La Audiencia de Granada juzga este lunes a un guardia civil acusado de encargar el robo y secuestro a una anciana que guardaba 50.000 euros en su domicilio, donde la retuvieron atada y golpearon hasta que consiguieron su propósito.

Junto al guardia civil, que se enfrenta a una petición fiscal de 15 años de cárcel, se sentarán en el banquillo de los acusados los seis individuos que presuntamente asaltaron la vivienda de la víctima, de 73 años, y otra persona considerada cómplice de todo lo ocurrido.

Fue a raíz del fallecimiento de su hermano, dedicado a llevar inversiones, que el agente se quedó encargado de devolver a los clientes las cantidades de dinero que habían obtenido como beneficios.

Así conoció a esta anciana jubilada, soltera y sin hijos, que vivía sola en La Zubia, de donde llevaba una temporada sin salir dado que era época de Covid y temía contagiarse.
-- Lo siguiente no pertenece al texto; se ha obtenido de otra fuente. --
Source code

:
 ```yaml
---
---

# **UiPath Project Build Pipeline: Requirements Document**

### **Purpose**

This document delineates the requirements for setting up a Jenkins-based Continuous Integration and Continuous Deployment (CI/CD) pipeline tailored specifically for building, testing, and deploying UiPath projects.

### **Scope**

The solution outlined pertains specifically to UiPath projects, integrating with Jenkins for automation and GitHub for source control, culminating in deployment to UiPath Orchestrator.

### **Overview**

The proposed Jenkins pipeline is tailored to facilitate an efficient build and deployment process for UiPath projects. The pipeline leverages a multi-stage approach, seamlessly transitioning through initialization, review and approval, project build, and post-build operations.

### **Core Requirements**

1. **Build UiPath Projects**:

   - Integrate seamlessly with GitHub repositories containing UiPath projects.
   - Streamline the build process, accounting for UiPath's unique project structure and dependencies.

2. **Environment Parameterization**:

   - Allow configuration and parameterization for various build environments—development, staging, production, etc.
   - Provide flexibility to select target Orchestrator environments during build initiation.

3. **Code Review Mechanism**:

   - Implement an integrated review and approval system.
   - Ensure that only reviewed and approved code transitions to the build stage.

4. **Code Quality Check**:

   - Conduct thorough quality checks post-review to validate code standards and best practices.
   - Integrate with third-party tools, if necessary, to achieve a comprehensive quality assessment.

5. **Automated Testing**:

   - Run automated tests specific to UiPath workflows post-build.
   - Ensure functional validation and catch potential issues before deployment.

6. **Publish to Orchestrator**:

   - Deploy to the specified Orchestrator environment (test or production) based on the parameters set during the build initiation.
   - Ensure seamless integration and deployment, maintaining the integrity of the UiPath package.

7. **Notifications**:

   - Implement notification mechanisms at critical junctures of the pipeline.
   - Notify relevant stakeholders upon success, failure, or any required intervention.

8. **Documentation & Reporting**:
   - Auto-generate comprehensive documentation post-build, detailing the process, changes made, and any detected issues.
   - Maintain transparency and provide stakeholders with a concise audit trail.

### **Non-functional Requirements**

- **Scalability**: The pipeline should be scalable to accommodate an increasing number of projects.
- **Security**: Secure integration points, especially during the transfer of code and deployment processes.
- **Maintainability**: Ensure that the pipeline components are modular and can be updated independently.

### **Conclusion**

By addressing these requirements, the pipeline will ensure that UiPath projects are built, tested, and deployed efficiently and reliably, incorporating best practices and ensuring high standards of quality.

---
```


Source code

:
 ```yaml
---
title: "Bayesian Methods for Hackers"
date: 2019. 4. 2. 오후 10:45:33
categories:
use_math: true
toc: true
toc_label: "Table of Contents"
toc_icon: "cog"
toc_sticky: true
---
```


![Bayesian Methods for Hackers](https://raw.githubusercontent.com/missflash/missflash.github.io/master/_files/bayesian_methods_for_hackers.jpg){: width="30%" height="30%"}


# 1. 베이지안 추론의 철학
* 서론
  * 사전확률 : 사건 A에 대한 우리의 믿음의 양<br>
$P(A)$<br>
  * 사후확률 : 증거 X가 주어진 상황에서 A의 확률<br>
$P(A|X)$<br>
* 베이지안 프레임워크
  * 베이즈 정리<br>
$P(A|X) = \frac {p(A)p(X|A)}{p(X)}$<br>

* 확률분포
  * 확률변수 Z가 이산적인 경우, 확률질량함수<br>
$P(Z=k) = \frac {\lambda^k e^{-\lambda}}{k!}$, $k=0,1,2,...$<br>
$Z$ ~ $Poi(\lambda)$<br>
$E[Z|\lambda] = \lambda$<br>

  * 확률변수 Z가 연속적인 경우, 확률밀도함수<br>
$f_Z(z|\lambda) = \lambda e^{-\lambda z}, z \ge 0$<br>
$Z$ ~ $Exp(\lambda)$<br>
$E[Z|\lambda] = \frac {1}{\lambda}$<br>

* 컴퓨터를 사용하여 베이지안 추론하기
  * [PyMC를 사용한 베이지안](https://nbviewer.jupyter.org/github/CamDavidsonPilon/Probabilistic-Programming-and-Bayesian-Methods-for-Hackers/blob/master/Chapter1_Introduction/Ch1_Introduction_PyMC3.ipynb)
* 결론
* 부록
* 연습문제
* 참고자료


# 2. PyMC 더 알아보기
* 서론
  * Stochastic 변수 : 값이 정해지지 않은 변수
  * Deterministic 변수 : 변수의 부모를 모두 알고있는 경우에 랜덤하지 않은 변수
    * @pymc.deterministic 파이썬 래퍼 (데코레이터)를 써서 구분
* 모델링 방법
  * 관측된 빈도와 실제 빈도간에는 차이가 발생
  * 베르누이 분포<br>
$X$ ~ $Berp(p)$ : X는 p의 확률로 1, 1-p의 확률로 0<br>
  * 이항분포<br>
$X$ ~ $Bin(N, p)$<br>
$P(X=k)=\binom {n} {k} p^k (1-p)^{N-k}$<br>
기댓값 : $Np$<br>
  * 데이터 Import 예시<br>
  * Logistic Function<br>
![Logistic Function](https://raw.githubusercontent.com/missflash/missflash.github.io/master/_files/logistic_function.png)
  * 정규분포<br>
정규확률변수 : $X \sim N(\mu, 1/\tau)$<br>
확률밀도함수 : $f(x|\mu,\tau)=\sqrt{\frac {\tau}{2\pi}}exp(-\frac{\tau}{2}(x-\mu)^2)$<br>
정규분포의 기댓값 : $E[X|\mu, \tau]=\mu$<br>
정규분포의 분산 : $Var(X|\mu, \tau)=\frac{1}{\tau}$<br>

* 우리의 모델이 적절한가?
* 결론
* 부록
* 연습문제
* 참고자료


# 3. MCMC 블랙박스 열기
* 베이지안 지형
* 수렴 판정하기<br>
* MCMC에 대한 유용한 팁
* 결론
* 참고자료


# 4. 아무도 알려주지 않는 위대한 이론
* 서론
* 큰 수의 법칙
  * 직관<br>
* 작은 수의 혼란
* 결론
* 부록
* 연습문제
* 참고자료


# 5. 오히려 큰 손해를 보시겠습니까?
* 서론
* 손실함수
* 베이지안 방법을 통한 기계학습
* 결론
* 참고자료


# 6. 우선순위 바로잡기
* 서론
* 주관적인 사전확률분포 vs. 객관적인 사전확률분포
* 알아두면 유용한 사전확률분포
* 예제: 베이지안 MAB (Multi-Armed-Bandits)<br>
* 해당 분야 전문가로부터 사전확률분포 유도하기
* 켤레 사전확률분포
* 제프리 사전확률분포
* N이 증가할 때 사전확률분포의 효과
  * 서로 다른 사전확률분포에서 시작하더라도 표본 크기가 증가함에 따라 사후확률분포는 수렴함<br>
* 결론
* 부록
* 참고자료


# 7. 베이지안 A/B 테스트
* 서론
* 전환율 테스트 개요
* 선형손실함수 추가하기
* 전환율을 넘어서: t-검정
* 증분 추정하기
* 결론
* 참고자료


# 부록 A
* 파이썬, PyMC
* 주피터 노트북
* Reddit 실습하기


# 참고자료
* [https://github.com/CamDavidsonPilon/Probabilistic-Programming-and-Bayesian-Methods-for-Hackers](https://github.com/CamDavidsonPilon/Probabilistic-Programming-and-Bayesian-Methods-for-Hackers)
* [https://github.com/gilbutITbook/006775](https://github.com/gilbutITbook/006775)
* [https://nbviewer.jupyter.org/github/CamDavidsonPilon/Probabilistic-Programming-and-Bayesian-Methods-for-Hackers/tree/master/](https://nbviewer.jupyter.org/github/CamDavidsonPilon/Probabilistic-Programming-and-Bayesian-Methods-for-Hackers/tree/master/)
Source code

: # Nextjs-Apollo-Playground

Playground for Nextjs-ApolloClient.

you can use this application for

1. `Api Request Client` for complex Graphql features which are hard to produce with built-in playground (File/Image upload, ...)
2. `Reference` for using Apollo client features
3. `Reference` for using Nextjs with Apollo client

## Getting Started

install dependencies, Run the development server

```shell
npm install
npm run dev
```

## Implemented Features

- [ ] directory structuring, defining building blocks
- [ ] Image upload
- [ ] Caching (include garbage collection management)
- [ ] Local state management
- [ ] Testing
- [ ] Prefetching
Hasta marzo de 2021 estuvo llevándole dinero, concretamente debía entregarle varios sobres con 50.000 euros pero al darse cuenta ella de que faltaban 10.000 se lo recriminó a través de Whatsapp.

El agente le trasladó su disgusto diciéndole “noto un tono amenazante en ti y eso no me gusta”, según se recoge en el escrito de acusación provisional de la Fiscalía, al que ha tenido acceso Europa Press.